Prediction markets have been dealt another blow in the courts after an Ohio judge dismissed a request from Kalshi for an injunction against the Ohio Casino Control Commission (OCCC).
The authority is aiming to curtail Kalshi and other companies from operating as an “unlicensed sportsbook” that is “facilitating bookmaking”. It is the latest state, behind the likes of Tennessee and New York, to rule against the business.
Judge obligated to “avoid absurdity”
Delivering the ruling, U.S. District Court Judge Sarah Morrison argued Kalshi’s assertion that sports event contracts should be treated as federally regulated swaps did not hold up.
She explained that swaps are “understood as a transaction involving financial instruments and measures that traditionally and directly affect commodity prices.”

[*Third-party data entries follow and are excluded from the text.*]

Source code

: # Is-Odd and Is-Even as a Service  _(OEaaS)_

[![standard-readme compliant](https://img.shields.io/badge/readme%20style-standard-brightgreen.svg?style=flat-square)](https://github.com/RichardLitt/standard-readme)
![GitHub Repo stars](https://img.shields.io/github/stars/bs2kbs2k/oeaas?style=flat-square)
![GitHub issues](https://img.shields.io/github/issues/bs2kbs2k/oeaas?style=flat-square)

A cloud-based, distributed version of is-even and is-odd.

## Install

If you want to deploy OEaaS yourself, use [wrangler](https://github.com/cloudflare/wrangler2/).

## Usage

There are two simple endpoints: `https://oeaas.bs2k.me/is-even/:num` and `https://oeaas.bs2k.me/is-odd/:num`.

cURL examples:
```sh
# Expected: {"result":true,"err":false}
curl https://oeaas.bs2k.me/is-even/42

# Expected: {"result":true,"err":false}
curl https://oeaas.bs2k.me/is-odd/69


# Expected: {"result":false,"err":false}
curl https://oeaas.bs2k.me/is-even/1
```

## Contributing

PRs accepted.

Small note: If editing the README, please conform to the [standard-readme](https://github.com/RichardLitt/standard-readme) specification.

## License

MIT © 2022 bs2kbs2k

Elaborating, she wrote: “Currency exchange rates, the weather and energy costs all do that: the number of points scored in the Huskies-Bobcats game does not,
“This conclusion is further supported by the Court’s obligation to avoid absurdity. Ohio argues that absurd results would flow from defining a ‘swap’ to include a sports-event contract. The Court agrees.”
Ohio Attorney General Dave Yost was delighted with the verdict. He wrote on social media site X: “”Kalshi argued the federal Commodity Exchange Act preempts enforcement of Ohio law. Nope. These ‘prediction markets’ have exploded and look an awful lot like gambling. Big win for Ohio!”
Ohio latest state to clip wings of prediction markets
Ohio’s ruling adds to a growing list of states taking enforcement action against prediction market operator Kalshi over contracts tied to sporting events. Regulators in several jurisdictions have argued that the company’s event contracts function much like traditional sports wagers, meaning they should fall under state gambling laws rather than federal commodities regulation.
Tennessee was among the first to act earlier this year, when the Tennessee Sports Wagering Council issued cease-and-desist letters to Kalshi and other platforms, ordering them to stop accepting customers in the state and unwind existing contracts. Regulators said the markets amounted to unlicensed sports betting activity under Tennessee law.
New York has also taken a similar stance. The New York State Gaming Commission sent Kalshi a cease-and-desist letter alleging the company was offering “unlicensed sports wagering,” prompting the firm to file a federal lawsuit arguing that its contracts fall under federal oversight by the Commodity Futures Trading Commission (CFTC).
Nevada regulators have gone further, filing a lawsuit seeking to block the platform from offering sports-related event contracts to residents. The Nevada Gaming Control Board says such activity constitutes illegal gambling unless the operator holds a state gaming license, intensifying a broader legal clash over regulatory authority.
Other states have also stepped into the dispute. Massachusetts filed a lawsuit accusing Kalshi of operating an illegal sports wagering platform, while regulators in Connecticut, Maryland and New Jersey have pursued similar enforcement actions or regulatory challenges. Taken together, the growing number of cases illustrates the widening conflict between state gambling authorities and prediction market platforms over how sports event contracts should be regulated.
CFTC remains steadfast in support of prediction markets
The dispute has also drawn the attention of federal regulators. Last month, the CFTC signaled it intends to assert greater authority over the rapidly expanding prediction market sector, which has grown into a multi-billion-dollar industry.
CFTC chairman Michael Selig, a Donald Trump appointee, accused several state governments of attempting to undermine the agency’s jurisdiction. The regulator filed an amicus brief in federal court arguing that oversight of prediction markets should fall under federal commodities law rather than a patchwork of state gambling regulations.
In a Wall Street Journal opinion piece, Selig said the agency would not “sit idly by while overzealous state governments undermine the agency’s exclusive jurisdiction.” In a video posted later on X, he added that the CFTC wants to ensure prediction markets can operate in the United States with the same “integrity and resilience” expected of derivatives markets.
The regulator has also established a new Innovation Advisory Committee to help shape its approach to emerging financial technologies, including prediction markets. The panel includes representatives from companies such as Coinbase, CME Group, Nasdaq, Kalshi, Polymarket and DraftKings, and is expected to advise the agency on developing clearer rules as the market evolves.